ONLY YOU CAN PREVENT CHILDHOOD ACCIDENTS! A QUIZ…

Marilyn Lopes
Extension Specialist, Family Life Education
Cape Cod Cooperative Extension
University of Massachusetts

Copyright/Access Information

November is Child Safety and Protection Month! Learning to foresee accidents is the best way to prevent them. Child-proofing your home can reduce the risk of injury to children.

Check your safety knowledge with the following quiz:

1. True or false: Safety caps on drug containers are childproof.

2. Which of these foods are often responsible for childhood choking? (a) hot dogs, (b) hard candies, (c) grapes, (d) nuts.

3. In recent years, the use of car safety seats for children has (a) dropped slightly, (b) stayed the same, (c) increased slightly, (d) risen dramatically.

4. True or false: An infant car seat should be used in the front seat so you can keep an eye on the child.

5. True or false: If your car does not have shoulder straps in the rear seat, or if the shoulder strap crosses over the neck or face of your four-year old, it is better to let him ride with no seat belt.

6. What type of home exercise equipment injures the most children? (a) rowing machines, (b) weights, (c) stationary bicycles, (d) cross-country ski machines.

7. True or false: Touching a hot stove is the leading cause of childhood burns.

8. Why are five-gallon plastic buckets, which originally contained paint, food, or other supplies, a danger to infants? (a) infants can be strangled by the handles, (b) they can eat the toxic materials in them, (c) they can drown in them.

ANSWERS

1. (false) Safety caps are merely child-resistant, not childproof – a toddler can often open a safety cap within 10 minutes – the cap is just a delaying tactic.

Tips: It’s vital to keep drugs, even those with safety caps, out of the reach of children. Better yet, keep drugs out of sight and/or locked up.

2. (all – hot dogs, hard candies, grapes, nuts) These four foods cause more than 40% of all childhood choking deaths. Until toddlers have all their teeth and are able to chew their food well, they are inclined to swallow such foods whole. That can block a child’s narrow airway and cause choking, a particular problem because of a child’s underdeveloped ability to cough up obstructing foods.

Tips: Don’t give young children small foods like grapes or nuts. Cut up solid foods in small pieces, and serve them in small quantities. Encourage children under five to chew vigorously; monitor their eating sessions. Don’t let them eat while talking, running, or lying down. Don’t let children toss or pour food into their mouths.
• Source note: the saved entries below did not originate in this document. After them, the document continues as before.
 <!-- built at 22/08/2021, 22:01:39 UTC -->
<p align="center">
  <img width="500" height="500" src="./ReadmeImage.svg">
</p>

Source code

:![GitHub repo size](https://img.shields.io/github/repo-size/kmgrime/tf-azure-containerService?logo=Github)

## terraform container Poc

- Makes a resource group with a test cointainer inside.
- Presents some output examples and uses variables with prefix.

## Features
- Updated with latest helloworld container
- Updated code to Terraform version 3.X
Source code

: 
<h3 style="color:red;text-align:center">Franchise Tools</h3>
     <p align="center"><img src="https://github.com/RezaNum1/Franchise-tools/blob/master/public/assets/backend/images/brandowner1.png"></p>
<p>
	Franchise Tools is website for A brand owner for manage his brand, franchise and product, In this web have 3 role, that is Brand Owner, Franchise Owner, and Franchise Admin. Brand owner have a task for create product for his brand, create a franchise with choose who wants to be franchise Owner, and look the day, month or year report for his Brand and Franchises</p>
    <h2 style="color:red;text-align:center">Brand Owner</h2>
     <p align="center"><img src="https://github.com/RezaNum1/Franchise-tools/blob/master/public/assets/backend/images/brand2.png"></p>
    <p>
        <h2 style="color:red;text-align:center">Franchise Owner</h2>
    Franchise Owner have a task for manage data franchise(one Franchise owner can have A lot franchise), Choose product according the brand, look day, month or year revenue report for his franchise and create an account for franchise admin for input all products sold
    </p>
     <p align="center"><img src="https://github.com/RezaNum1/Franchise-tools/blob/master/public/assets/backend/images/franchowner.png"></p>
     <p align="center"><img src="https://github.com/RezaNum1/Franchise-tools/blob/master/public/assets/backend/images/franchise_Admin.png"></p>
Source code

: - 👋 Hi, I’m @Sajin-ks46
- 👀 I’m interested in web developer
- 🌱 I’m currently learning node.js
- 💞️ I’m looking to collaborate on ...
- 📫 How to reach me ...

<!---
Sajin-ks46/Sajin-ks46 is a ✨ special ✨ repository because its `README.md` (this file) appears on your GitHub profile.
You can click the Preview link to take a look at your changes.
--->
3. (d – risen dramatically) But car crashes remain the leading cause of death for kids under age five. Eighty-four percent of one- to four-year-olds and 83% of infants used safety seats in 1990. Use of child safety seats reduces the likelihood of fatal injury in a crash by 69% for infants and by 47% for children aged one to four, according to federal estimates. All 50 states have enacted child safety seat laws.

Tip: Don’t think that it’s ever safe to hold an infant when riding in a car – in a collision, the child is likely to fly out of your arms or be crushed against the dashboard.

4. (false) It is much safer to buckle an infant car seat into the rear seat.

Tip: Above all, do not use the infant seat in the front seat of a new car equipped with a passenger-side air bag since the deployed bag can seriously injure the infant by striking the back of the safety seat (which is designed to face the rear), according to the National Highway Traffic
Safety Administration.

5. (false) Any belt is better than no belt – for a child as well as an adult.

Tip: Use a booster seat for a child age four to eight and weighing 40 to 65 pounds who has outgrown his infant safety seat. If your rear seat has shoulder straps, you can buy the kind of booster seat that raises your child so that the shoulder strap crosses his chest, not neck. If the rear seat has only lap belts, choose a booster seat that has a harness or shield, which will act as a torso restrainer.

6. (c – stationary bicycles) As more and more people buy exercise equipment, doctors are seeing a dramatic rise in the number of related injuries to young children. Stationary bikes injure thousands of kids each year, with more than a third of them suffering hand or finger injuries.

Tip: Don’t let young children use or play with exercise equipment without supervision.

7. (false) Hot liquids are the leading cause of nonfatal burns. Kids have thinner skin and thus are severely scalded at lower temperatures than adults. Water at 140 degrees F. will cause a serious burn in three seconds; even at 130 degrees F. it can produce a burn in 30 seconds.

Tip: Set the thermostat on your water heater at 120-125 degrees F.

8. (c – they can drown in them) Each year about 50 infants drown in American homes after falling head-first into these large buckets (often kept for household use) while the bucket is filled with water or other liquids and left unattended.

Tip:
 If you have young children, do not leave these buckets around the house – and never leave even a small amount of liquid in them.